PROMPT:
Below are records; report how many of their lines contain the word "into", giving only the number.

EXCERPTED RECORDS:
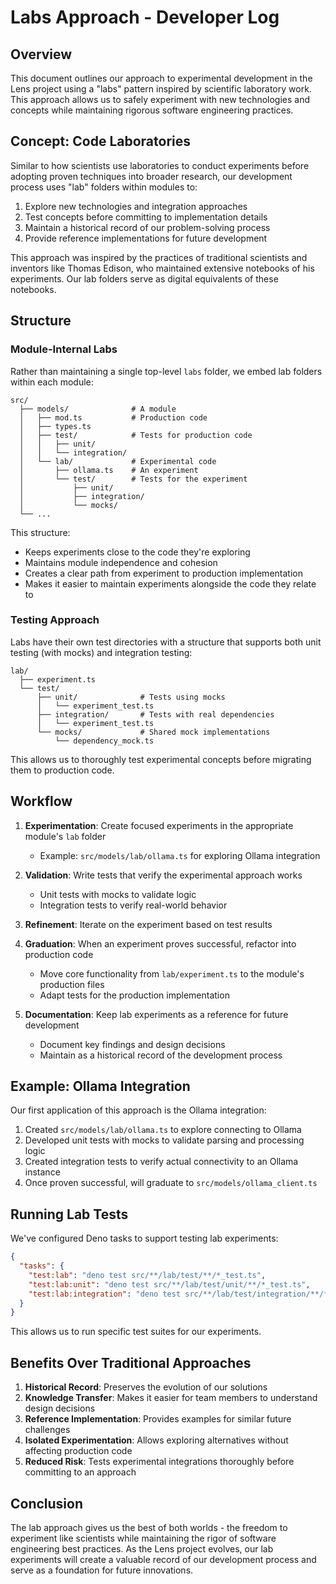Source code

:  # Labs Approach - Developer Log

## Overview

This document outlines our approach to experimental development in the Lens project using a "labs" pattern inspired by scientific laboratory work. This approach allows us to safely experiment with new technologies and concepts while maintaining rigorous software engineering practices.

## Concept: Code Laboratories

Similar to how scientists use laboratories to conduct experiments before adopting proven techniques into broader research, our development process uses "lab" folders within modules to:

1. Explore new technologies and integration approaches
2. Test concepts before committing to implementation details
3. Maintain a historical record of our problem-solving process
4. Provide reference implementations for future development

This approach was inspired by the practices of traditional scientists and inventors like Thomas Edison, who maintained extensive notebooks of his experiments. Our lab folders serve as digital equivalents of these notebooks.

## Structure

### Module-Internal Labs

Rather than maintaining a single top-level `labs` folder, we embed lab folders within each module:

```
src/
  ├── models/              # A module
  │   ├── mod.ts           # Production code
  │   ├── types.ts
  │   ├── test/            # Tests for production code
  │   │   ├── unit/
  │   │   └── integration/
  │   └── lab/             # Experimental code
  │       ├── ollama.ts    # An experiment
  │       └── test/        # Tests for the experiment
  │           ├── unit/
  │           ├── integration/
  │           └── mocks/
  └── ...
```

This structure:
- Keeps experiments close to the code they're exploring
- Maintains module independence and cohesion
- Creates a clear path from experiment to production implementation
- Makes it easier to maintain experiments alongside the code they relate to

### Testing Approach

Labs have their own test directories with a structure that supports both unit testing (with mocks) and integration testing:

```
lab/
  ├── experiment.ts
  └── test/
      ├── unit/              # Tests using mocks
      │   └── experiment_test.ts
      ├── integration/       # Tests with real dependencies
      │   └── experiment_test.ts
      └── mocks/             # Shared mock implementations
          └── dependency_mock.ts
```

This allows us to thoroughly test experimental concepts before migrating them to production code.

## Workflow

1. **Experimentation**: Create focused experiments in the appropriate module's `lab` folder
   - Example: `src/models/lab/ollama.ts` for exploring Ollama integration

2. **Validation**: Write tests that verify the experimental approach works
   - Unit tests with mocks to validate logic
   - Integration tests to verify real-world behavior

3. **Refinement**: Iterate on the experiment based on test results

4. **Graduation**: When an experiment proves successful, refactor into production code
   - Move core functionality from `lab/experiment.ts` to the module's production files
   - Adapt tests for the production implementation

5. **Documentation**: Keep lab experiments as a reference for future development
   - Document key findings and design decisions
   - Maintain as a historical record of the development process

## Example: Ollama Integration

Our first application of this approach is the Ollama integration:

1. Created `src/models/lab/ollama.ts` to explore connecting to Ollama
2. Developed unit tests with mocks to validate parsing and processing logic
3. Created integration tests to verify actual connectivity to an Ollama instance
4. Once proven successful, will graduate to `src/models/ollama_client.ts`

## Running Lab Tests

We've configured Deno tasks to support testing lab experiments:

```json
{
  "tasks": {
    "test:lab": "deno test src/**/lab/test/**/*_test.ts",
    "test:lab:unit": "deno test src/**/lab/test/unit/**/*_test.ts",
    "test:lab:integration": "deno test src/**/lab/test/integration/**/*_test.ts"
  }
}
```

This allows us to run specific test suites for our experiments.

## Benefits Over Traditional Approaches

1. **Historical Record**: Preserves the evolution of our solutions
2. **Knowledge Transfer**: Makes it easier for team members to understand design decisions
3. **Reference Implementation**: Provides examples for similar future challenges
4. **Isolated Experimentation**: Allows exploring alternatives without affecting production code
5. **Reduced Risk**: Tests experimental integrations thoroughly before committing to an approach

## Conclusion

The lab approach gives us the best of both worlds - the freedom to experiment like scientists while maintaining the rigor of software engineering best practices. As the Lens project evolves, our lab experiments will create a valuable record of our development process and serve as a foundation for future innovations.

COMPLETED EXERCISE:
2